- _WORK REQUEST_: Search the data for the word "textit" and copy every line that contains it.

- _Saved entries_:
-------
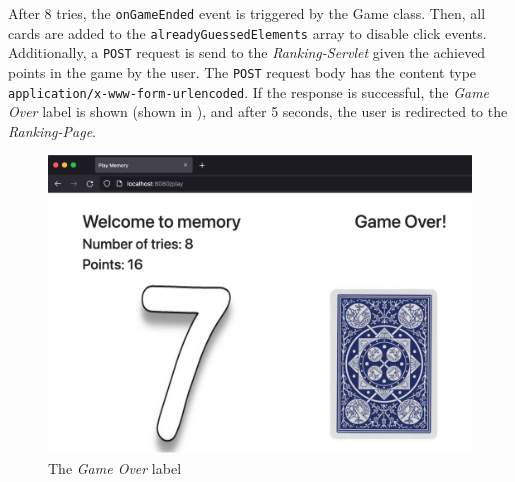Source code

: After 8 tries, the \texttt{onGameEnded} event is triggered by the Game class. Then, all cards are added to the \texttt{alreadyGuessedElements} array to disable click events. Additionally, a \texttt{POST} request is send to the \textit{Ranking-Servlet} given the achieved points in the game by the user. The \texttt{POST} request body has the content type \texttt{application/x-www-form-urlencoded}. If the response is successful, the \textit{Game Over} label is shown (shown in ), and after 5 seconds, the user is redirected to the \textit{Ranking-Page}.
\begin{figure}[h]
\centering
\includegraphics[scale=0.2]{images/03_impl/frontend/game-over}
\caption{The \textit{Game Over} label}
\label{fig:03_impl_frontend_memGame_gameOver}
\end{figure}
-------
- _SOLUTION_:
: After 8 tries, the \texttt{onGameEnded} event is triggered by the Game class. Then, all cards are added to the \texttt{alreadyGuessedElements} array to disable click events. Additionally, a \texttt{POST} request is send to the \textit{Ranking-Servlet} given the achieved points in the game by the user. The \texttt{POST} request body has the content type \texttt{application/x-www-form-urlencoded}. If the response is successful, the \textit{Game Over} label is shown (shown in ), and after 5 seconds, the user is redirected to the \textit{Ranking-Page}.
\caption{The \textit{Game Over} label}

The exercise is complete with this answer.